Comparative transcriptomics and metabolomics provide insight into degeneration-related physiological mechanisms of Morchella importuna after long-term preservation

Ying Chen  1 Xuelian Cao  1 Liyuan Xie  1 Jie Tang  1 Lixu Liu  1 Di Wang  1 Xiang Wu  1 Tianhai Liu  1 Yang Yu  1 Yong Wang  1 Francis Martin  2   3 Weihong Peng  1 Hao Tan  1   2
Affiliations
Comparative Study

Comparative transcriptomics and metabolomics provide insight into degeneration-related physiological mechanisms of Morchella importuna after long-term preservation

Ying Chen et al. Microb Biotechnol. 2025 Jan.

Abstract

Ascomycetes fungi are often prone to degeneration. Agricultural production of the prized ascomycete mushroom Morchella importuna (black morel) typically suffers from reduced yield and malformed ascocarps owing to culture degeneration. This study compared M. importuna cultures subjected to five different long-term preservation treatments, using transcriptomics and metabolomics. Avoiding repeated subculturing in combination with nutrient-limited conditions was found to be the most beneficial method for maintaining the fruiting capability of morels. The expression of the gene sets involved in cysteine and methionine metabolism and nucleocytoplasmic transport was upregulated under nutrient-limited and nutrient-rich conditions, respectively. This increased expression was accompanied by differential accumulation of metabolites involved in nucleobase metabolism.

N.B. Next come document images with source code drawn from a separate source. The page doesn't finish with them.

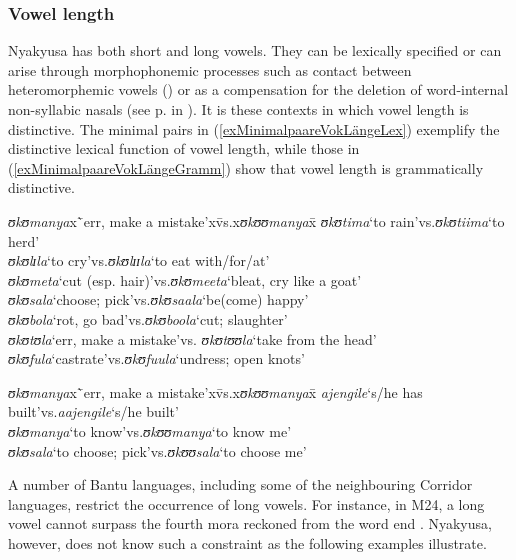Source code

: \subsubsection{Vowel length}\label{VowelLength}  
Nyakyusa has both short and long vowels. They can be lexically specified or can arise through morphophonemic processes such as contact between heteromorphemic vowels () or as a compensation for the deletion of word-internal non-syllabic nasals (see p.\nobreakspace\pageref{NasalDelition} in ). It is these contexts in which vowel length is distinctive. The minimal pairs in (\ref{exMinimalpaareVokLängeLex}) exemplify the distinctive lexical function of vowel length, while those in (\ref{exMinimalpaareVokLängeGramm}) show that vowel length is grammatically distinctive.
\begin{exe}
	\ex \label{exMinimalpaareVokLängeLex}
	\begin{tabbing}
		\textit{ʊkʊmanya}x\=`err, make a mistake'x\=vs.x\=\textit{ʊkʊʊmanya}x\=\kill
		\textit{ʊkʊtima}\>`to rain'\>vs.\>\textit{ʊkʊtiima}\>`to herd'
		\\\textit{ʊkʊlɪla}\>`to cry'\>vs.\>\textit{ʊkʊlɪɪla}\>`to eat with/for/at'
		\\\textit{ʊkʊmeta}\>`cut (esp. hair)'\>vs.\>\textit{ʊkʊmeeta}\>`bleat, cry like a goat'
		\\\textit{ʊkʊsala}\>`choose; pick'\>vs.\>\textit{ʊkʊsaala}\>`be(come) happy'
		\\\textit{ʊkʊbola}\>`rot, go bad'\>vs.\>\textit{ʊkʊboola}\>`cut; slaughter'
		\\\textit{ʊkʊtʊla}\>`err, make a mistake'\>vs. \>\textit{ʊkʊtʊʊla}\>`take from the head'
		\\\textit{ʊkʊfula}\>`castrate'\>vs.\>\textit{ʊkʊfuula}\>`undress; open knots'		
	\end{tabbing}	
	\ex \label{exMinimalpaareVokLängeGramm}
	\begin{tabbing}
		\textit{ʊkʊmanya}x\=`err, make a mistake'x\=vs.x\=\textit{ʊkʊʊmanya}x\=\kill
		\textit{ajengile}\>`s/he has built'\>vs.\>\textit{aajengile}\>`s/he built'\\
		\textit{ʊkʊmanya}\>`to know'\>vs.\>\textit{ʊkʊʊmanya}\>`to know me' \\
		\textit{ʊkʊsala}\>`to choose; pick'\>vs.\>\textit{ʊkʊʊsala}\>`to choose me'
	\end{tabbing}	
\end{exe}
A number of Bantu languages, including some of the neighbouring Corridor languages, restrict the occurrence of long vowels. For instance, in  M24, a long vowel cannot surpass the fourth mora reckoned from the word end \citep{KutschLojengaC2007}. Nyakyusa, however, does not know such a constraint as the following examples illustrate.

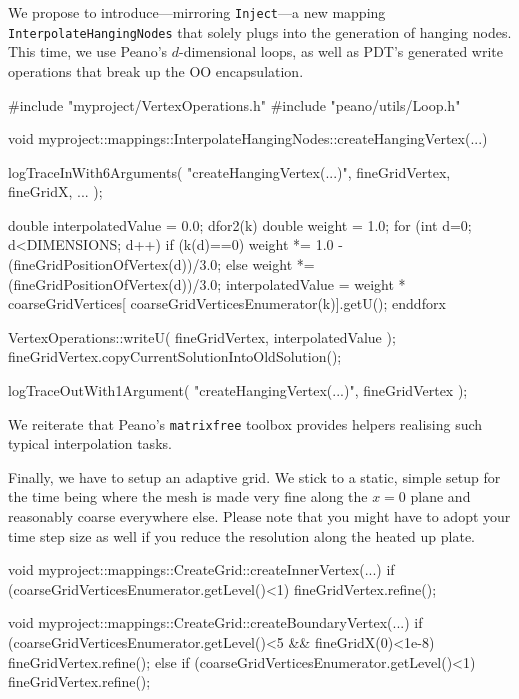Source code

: We propose to introduce---mirroring \texttt{Inject}---a new mapping
\texttt{InterpolateHangingNodes} that solely plugs into the generation of hanging nodes.
This time, we use Peano's $d$-dimensional loops, as well as PDT's generated
write operations that break up the OO encapsulation.

\begin{code}
#include "myproject/VertexOperations.h"
#include "peano/utils/Loop.h"

void myproject::mappings::InterpolateHangingNodes::createHangingVertex(...) {
  logTraceInWith6Arguments( "createHangingVertex(...)", fineGridVertex, fineGridX, ... );

  double interpolatedValue = 0.0;
  dfor2(k)
    double weight = 1.0;
    for (int d=0; d<DIMENSIONS; d++) {
      if (k(d)==0) {
        weight *= 1.0 - (fineGridPositionOfVertex(d))/3.0;
      }
      else {
        weight *= (fineGridPositionOfVertex(d))/3.0;
      }
    }
    interpolatedValue = weight * coarseGridVertices[ coarseGridVerticesEnumerator(k)].getU();
  enddforx

  VertexOperations::writeU( fineGridVertex, interpolatedValue );
  fineGridVertex.copyCurrentSolutionIntoOldSolution();

  logTraceOutWith1Argument( "createHangingVertex(...)", fineGridVertex );
}
\end{code}

\noindent
We reiterate that Peano's \texttt{matrixfree} toolbox provides helpers realising
such typical interpolation tasks.

Finally, we have to setup an adaptive grid. We stick to a static, simple setup
for the time being where the mesh is made very fine along the $x=0$ plane and
reasonably coarse everywhere else.
Please note that you might have to adopt your time step size as well if you
reduce the resolution along the heated up plate. 

\begin{code}
void myproject::mappings::CreateGrid::createInnerVertex(...) {
 if (coarseGridVerticesEnumerator.getLevel()<1) {
  fineGridVertex.refine();
 }
}

void myproject::mappings::CreateGrid::createBoundaryVertex(...) {
 if (coarseGridVerticesEnumerator.getLevel()<5 && fineGridX(0)<1e-8) {
  fineGridVertex.refine();
 }
 else if (coarseGridVerticesEnumerator.getLevel()<1) {
  fineGridVertex.refine();
 }
}
\end{code}


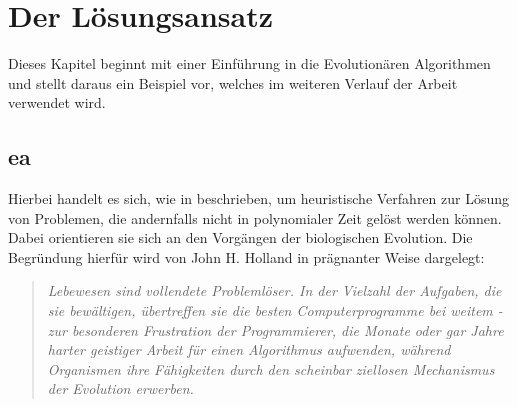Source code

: \chapter{Der Lösungsansatz}
\label{sec:sol}

	Dieses Kapitel beginnt mit einer Einführung in die Evolutionären Algorithmen und stellt daraus ein Beispiel vor, welches im weiteren Verlauf der Arbeit verwendet wird.

	\section{\gls{ea}}
	\label{sec:evol}
	
		Hierbei handelt es sich, wie in \cite{ea-intro} beschrieben, um heuristische Verfahren zur Lösung von Problemen, die andernfalls nicht in polynomialer Zeit gelöst werden können. Dabei orientieren sie sich an den Vorgängen der biologischen Evolution. Die Begründung hierfür wird von John H. Holland \cite{j-h-holland} in prägnanter Weise dargelegt: 
	
		\begin{quote}
			\textit{Lebewesen sind vollendete Problemlöser. In der Vielzahl der Aufgaben, die sie bewältigen, übertreffen sie die besten Computerprogramme bei weitem - zur besonderen Frustration der Programmierer, die Monate oder gar Jahre harter geistiger Arbeit für einen Algorithmus aufwenden, während Organismen ihre Fähigkeiten durch den scheinbar ziellosen Mechanismus der Evolution erwerben.}
		\end{quote}
	
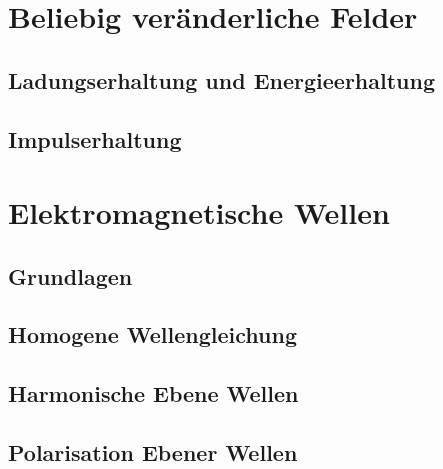 
\usepackage{pdfpages}
\usepackage{fancyhdr}
\usepackage{xcolor}



\fancyfootoffset{-1.26cm}

\section{Beliebig veränderliche Felder}
\subsection{Ladungserhaltung und Energieerhaltung}

\subsection{Impulserhaltung}

\section{Elektromagnetische Wellen}
\subsection{Grundlagen}

\subsection{Homogene Wellengleichung}

\subsection{Harmonische Ebene Wellen}

\subsection{Polarisation Ebener Wellen}

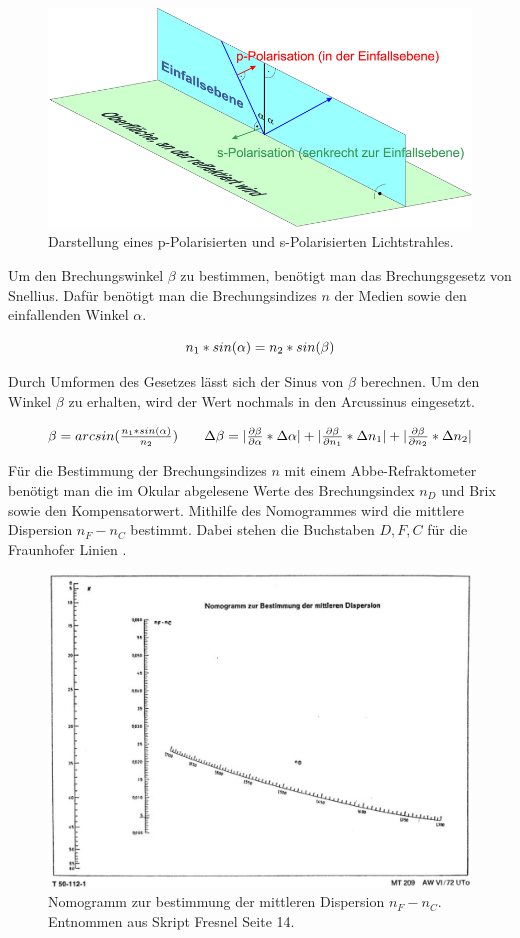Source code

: \documentclass[12pt,a4paper,twoside]{article}
\begin{document}
\begin{figure}[H]
    \centering
    \includegraphics[width=0.6\linewidth]{nudes/sp pol.png}
    \caption{Darstellung eines p-Polarisierten und s-Polarisierten Lichtstrahles. \cite{Polarisation}}
    \label{fig:s-p-Polarisiert}
\end{figure}

\noindent
Um den Brechungswinkel $\beta$ zu bestimmen, benötigt man das Brechungsgesetz von Snellius. Dafür benötigt man die Brechungsindizes $n$ der Medien sowie den einfallenden Winkel $\alpha$. 

\begin{equation}
    \label{eq:Snellius}
    \centerline{$n_1 * sin(\alpha) = n_2 * sin(\beta)$}
\end{equation}

\noindent
Durch Umformen des Gesetzes lässt sich der Sinus von $\beta$ berechnen. Um den Winkel $\beta$ zu erhalten, wird der Wert nochmals in den Arcussinus eingesetzt. 

\begin{equation}
    \label{eq:Brechender Winkel}
    \centerline{$\beta = arcsin(\frac{n_1 * sin(\alpha)}{n_2})$ \\ $\Delta \beta = \vert \frac{\partial \beta}{\partial \alpha} * \Delta \alpha \vert + \vert \frac{\partial \beta}{\partial n_1} * \Delta n_1 \vert + \vert \frac{\partial \beta}{\partial n_2} * \Delta n_2 \vert$}
\end{equation}

\noindent
Für die Bestimmung der Brechungsindizes $n$ mit einem Abbe-Refraktometer benötigt man die im Okular abgelesene Werte des Brechungsindex $n_D$ und Brix sowie den Kompensatorwert. 
Mithilfe des Nomogrammes wird die mittlere Dispersion $n_F-n_C$ bestimmt. Dabei stehen die Buchstaben $D, F, C$ für die Fraunhofer Linien \cite{Fraunhofer}.  

\begin{figure}[H]
    \centering
    \includegraphics[width=0.6\linewidth]{nudes/nomogramm.jpg}
    \caption{Nomogramm zur bestimmung der mittleren Dispersion $n_F-n_C$. Entnommen aus Skript Fresnel Seite 14. \cite{teachcenter2}}
    \label{fig:nomogramm}
\end{figure}
\end{document}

Repeated subculturing triggered dissimilar changes in the functional modules under nutrient-rich and nutrient-limited conditions. A diverse set of cellular biochemical processes related to carbon metabolism were altered by repeated subculturing under nutrient-rich conditions, whereas glycerophospholipid and purine metabolism were key functions affected by repeated subculturing under nutrient-limited conditions. Altogether, metabolic alterations related to sulfur-containing amino-acid biosynthesis, DNA repair, and cellular structural maintenance contributed to improved preservation outcomes in terms of morel fruiting capability. Our findings contribute to a more detailed understanding of the molecular mechanisms related to subculturing and fruiting of ascomycete macrofungi after long-term preservation.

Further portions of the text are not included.